-- Problem statement --
Where an entry contains a picture, omit the picture and repeat the rest exactly.

-- Stored data --

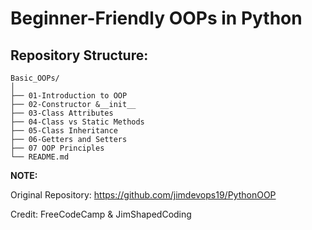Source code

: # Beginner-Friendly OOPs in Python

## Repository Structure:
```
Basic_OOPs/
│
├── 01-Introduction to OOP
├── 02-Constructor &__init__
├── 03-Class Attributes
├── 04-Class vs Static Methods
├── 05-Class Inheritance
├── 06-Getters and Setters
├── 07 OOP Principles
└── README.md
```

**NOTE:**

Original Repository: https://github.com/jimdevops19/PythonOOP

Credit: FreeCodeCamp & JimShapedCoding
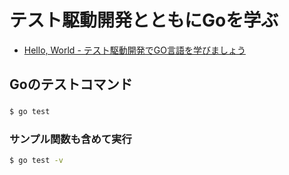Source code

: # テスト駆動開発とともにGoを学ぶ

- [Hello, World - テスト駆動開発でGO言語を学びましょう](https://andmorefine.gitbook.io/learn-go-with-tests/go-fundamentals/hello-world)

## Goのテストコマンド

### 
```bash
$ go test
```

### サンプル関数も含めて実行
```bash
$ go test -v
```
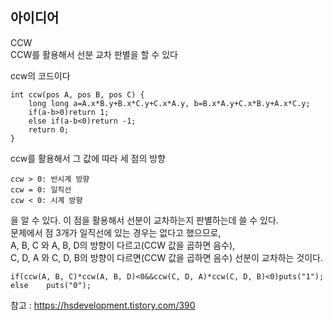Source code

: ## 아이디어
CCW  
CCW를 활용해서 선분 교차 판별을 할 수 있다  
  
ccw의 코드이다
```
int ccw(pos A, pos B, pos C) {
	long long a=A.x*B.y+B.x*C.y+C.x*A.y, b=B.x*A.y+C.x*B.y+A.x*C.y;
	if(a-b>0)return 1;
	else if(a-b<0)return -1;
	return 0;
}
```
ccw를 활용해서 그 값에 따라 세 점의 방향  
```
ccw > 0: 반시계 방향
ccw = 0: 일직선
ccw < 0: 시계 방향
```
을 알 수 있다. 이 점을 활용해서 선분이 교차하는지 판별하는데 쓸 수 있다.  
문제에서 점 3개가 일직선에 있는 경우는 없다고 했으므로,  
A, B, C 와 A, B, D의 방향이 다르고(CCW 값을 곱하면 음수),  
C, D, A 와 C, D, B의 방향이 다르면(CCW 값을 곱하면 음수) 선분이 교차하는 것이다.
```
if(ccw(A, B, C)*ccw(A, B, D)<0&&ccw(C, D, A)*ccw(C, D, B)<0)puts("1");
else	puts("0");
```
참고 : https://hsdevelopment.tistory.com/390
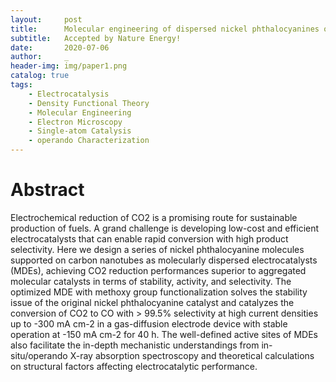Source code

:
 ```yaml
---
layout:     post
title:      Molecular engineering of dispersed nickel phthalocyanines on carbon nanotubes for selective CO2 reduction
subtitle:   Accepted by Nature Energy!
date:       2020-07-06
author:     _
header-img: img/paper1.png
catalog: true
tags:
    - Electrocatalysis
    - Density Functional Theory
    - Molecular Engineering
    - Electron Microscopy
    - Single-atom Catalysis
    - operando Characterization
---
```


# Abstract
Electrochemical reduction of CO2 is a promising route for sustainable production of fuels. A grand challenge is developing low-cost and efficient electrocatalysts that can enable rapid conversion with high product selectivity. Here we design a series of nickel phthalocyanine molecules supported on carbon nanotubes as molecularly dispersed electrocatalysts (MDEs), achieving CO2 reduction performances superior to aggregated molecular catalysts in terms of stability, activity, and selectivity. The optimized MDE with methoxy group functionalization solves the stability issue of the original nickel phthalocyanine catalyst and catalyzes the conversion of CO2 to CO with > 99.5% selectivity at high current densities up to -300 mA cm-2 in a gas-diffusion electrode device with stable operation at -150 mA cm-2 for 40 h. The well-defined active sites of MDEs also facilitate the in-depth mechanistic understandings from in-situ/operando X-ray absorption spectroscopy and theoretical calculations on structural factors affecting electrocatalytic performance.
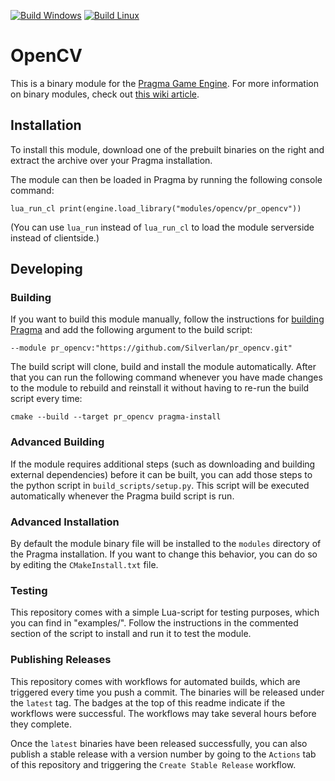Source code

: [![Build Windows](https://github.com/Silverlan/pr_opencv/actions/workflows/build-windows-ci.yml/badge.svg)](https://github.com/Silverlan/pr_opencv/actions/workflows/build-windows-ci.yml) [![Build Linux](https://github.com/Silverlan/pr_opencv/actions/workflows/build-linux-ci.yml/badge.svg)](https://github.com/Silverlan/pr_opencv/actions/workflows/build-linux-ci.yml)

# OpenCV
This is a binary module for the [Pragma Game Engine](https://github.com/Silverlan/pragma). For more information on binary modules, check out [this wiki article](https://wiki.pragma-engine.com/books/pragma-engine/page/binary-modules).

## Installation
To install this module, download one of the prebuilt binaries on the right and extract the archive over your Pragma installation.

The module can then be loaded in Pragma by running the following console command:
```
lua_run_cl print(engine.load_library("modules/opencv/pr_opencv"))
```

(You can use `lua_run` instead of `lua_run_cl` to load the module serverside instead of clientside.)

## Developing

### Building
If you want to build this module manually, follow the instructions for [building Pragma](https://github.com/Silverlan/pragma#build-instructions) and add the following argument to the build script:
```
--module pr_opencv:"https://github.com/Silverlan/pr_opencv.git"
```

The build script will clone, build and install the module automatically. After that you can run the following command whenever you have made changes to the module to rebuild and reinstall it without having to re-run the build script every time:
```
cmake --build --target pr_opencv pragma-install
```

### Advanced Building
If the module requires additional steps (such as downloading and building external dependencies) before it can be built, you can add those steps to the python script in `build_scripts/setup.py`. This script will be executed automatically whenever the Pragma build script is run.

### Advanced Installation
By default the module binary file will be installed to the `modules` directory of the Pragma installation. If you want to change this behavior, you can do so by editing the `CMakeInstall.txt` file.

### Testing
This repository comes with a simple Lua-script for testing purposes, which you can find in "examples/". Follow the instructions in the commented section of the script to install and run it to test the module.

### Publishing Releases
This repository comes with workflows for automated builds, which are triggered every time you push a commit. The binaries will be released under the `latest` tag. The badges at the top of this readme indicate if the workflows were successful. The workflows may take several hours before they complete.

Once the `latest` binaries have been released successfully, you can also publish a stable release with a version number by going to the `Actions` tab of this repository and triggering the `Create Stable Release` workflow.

-- Answer to this problem --
Source code

: # Beginner-Friendly OOPs in Python

## Repository Structure:
```
Basic_OOPs/
│
├── 01-Introduction to OOP
├── 02-Constructor &__init__
├── 03-Class Attributes
├── 04-Class vs Static Methods
├── 05-Class Inheritance
├── 06-Getters and Setters
├── 07 OOP Principles
└── README.md
```

**NOTE:**

Original Repository: https://github.com/jimdevops19/PythonOOP

Credit: FreeCodeCamp & JimShapedCoding
Source code

: # テスト駆動開発とともにGoを学ぶ

- [Hello, World - テスト駆動開発でGO言語を学びましょう](https://andmorefine.gitbook.io/learn-go-with-tests/go-fundamentals/hello-world)

## Goのテストコマンド

### 
```bash
$ go test
```

### サンプル関数も含めて実行
```bash
$ go test -v
```
Source code

: ## 아이디어
CCW  
CCW를 활용해서 선분 교차 판별을 할 수 있다  
  
ccw의 코드이다
```
int ccw(pos A, pos B, pos C) {
	long long a=A.x*B.y+B.x*C.y+C.x*A.y, b=B.x*A.y+C.x*B.y+A.x*C.y;
	if(a-b>0)return 1;
	else if(a-b<0)return -1;
	return 0;
}
```
ccw를 활용해서 그 값에 따라 세 점의 방향  
```
ccw > 0: 반시계 방향
ccw = 0: 일직선
ccw < 0: 시계 방향
```
을 알 수 있다. 이 점을 활용해서 선분이 교차하는지 판별하는데 쓸 수 있다.  
문제에서 점 3개가 일직선에 있는 경우는 없다고 했으므로,  
A, B, C 와 A, B, D의 방향이 다르고(CCW 값을 곱하면 음수),  
C, D, A 와 C, D, B의 방향이 다르면(CCW 값을 곱하면 음수) 선분이 교차하는 것이다.
```
if(ccw(A, B, C)*ccw(A, B, D)<0&&ccw(C, D, A)*ccw(C, D, B)<0)puts("1");
else	puts("0");
```
참고 : https://hsdevelopment.tistory.com/390
Source code

:
 ```yaml
---
layout:     post
title:      Molecular engineering of dispersed nickel phthalocyanines on carbon nanotubes for selective CO2 reduction
subtitle:   Accepted by Nature Energy!
date:       2020-07-06
author:     _
header-img: img/paper1.png
catalog: true
tags:
    - Electrocatalysis
    - Density Functional Theory
    - Molecular Engineering
    - Electron Microscopy
    - Single-atom Catalysis
    - operando Characterization
---
```


# Abstract
Electrochemical reduction of CO2 is a promising route for sustainable production of fuels. A grand challenge is developing low-cost and efficient electrocatalysts that can enable rapid conversion with high product selectivity. Here we design a series of nickel phthalocyanine molecules supported on carbon nanotubes as molecularly dispersed electrocatalysts (MDEs), achieving CO2 reduction performances superior to aggregated molecular catalysts in terms of stability, activity, and selectivity. The optimized MDE with methoxy group functionalization solves the stability issue of the original nickel phthalocyanine catalyst and catalyzes the conversion of CO2 to CO with > 99.5% selectivity at high current densities up to -300 mA cm-2 in a gas-diffusion electrode device with stable operation at -150 mA cm-2 for 40 h. The well-defined active sites of MDEs also facilitate the in-depth mechanistic understandings from in-situ/operando X-ray absorption spectroscopy and theoretical calculations on structural factors affecting electrocatalytic performance.
Source code

: [![Build Windows](https://github.com/Silverlan/pr_opencv/actions/workflows/build-windows-ci.yml/badge.svg)](https://github.com/Silverlan/pr_opencv/actions/workflows/build-windows-ci.yml) [![Build Linux](https://github.com/Silverlan/pr_opencv/actions/workflows/build-linux-ci.yml/badge.svg)](https://github.com/Silverlan/pr_opencv/actions/workflows/build-linux-ci.yml)

# OpenCV
This is a binary module for the [Pragma Game Engine](https://github.com/Silverlan/pragma). For more information on binary modules, check out [this wiki article](https://wiki.pragma-engine.com/books/pragma-engine/page/binary-modules).

## Installation
To install this module, download one of the prebuilt binaries on the right and extract the archive over your Pragma installation.

The module can then be loaded in Pragma by running the following console command:
```
lua_run_cl print(engine.load_library("modules/opencv/pr_opencv"))
```

(You can use `lua_run` instead of `lua_run_cl` to load the module serverside instead of clientside.)

## Developing

### Building
If you want to build this module manually, follow the instructions for [building Pragma](https://github.com/Silverlan/pragma#build-instructions) and add the following argument to the build script:
```
--module pr_opencv:"https://github.com/Silverlan/pr_opencv.git"
```

The build script will clone, build and install the module automatically. After that you can run the following command whenever you have made changes to the module to rebuild and reinstall it without having to re-run the build script every time:
```
cmake --build --target pr_opencv pragma-install
```

### Advanced Building
If the module requires additional steps (such as downloading and building external dependencies) before it can be built, you can add those steps to the python script in `build_scripts/setup.py`. This script will be executed automatically whenever the Pragma build script is run.

### Advanced Installation
By default the module binary file will be installed to the `modules` directory of the Pragma installation. If you want to change this behavior, you can do so by editing the `CMakeInstall.txt` file.

### Testing
This repository comes with a simple Lua-script for testing purposes, which you can find in "examples/". Follow the instructions in the commented section of the script to install and run it to test the module.

### Publishing Releases
This repository comes with workflows for automated builds, which are triggered every time you push a commit. The binaries will be released under the `latest` tag. The badges at the top of this readme indicate if the workflows were successful. The workflows may take several hours before they complete.

Once the `latest` binaries have been released successfully, you can also publish a stable release with a version number by going to the `Actions` tab of this repository and triggering the `Create Stable Release` workflow.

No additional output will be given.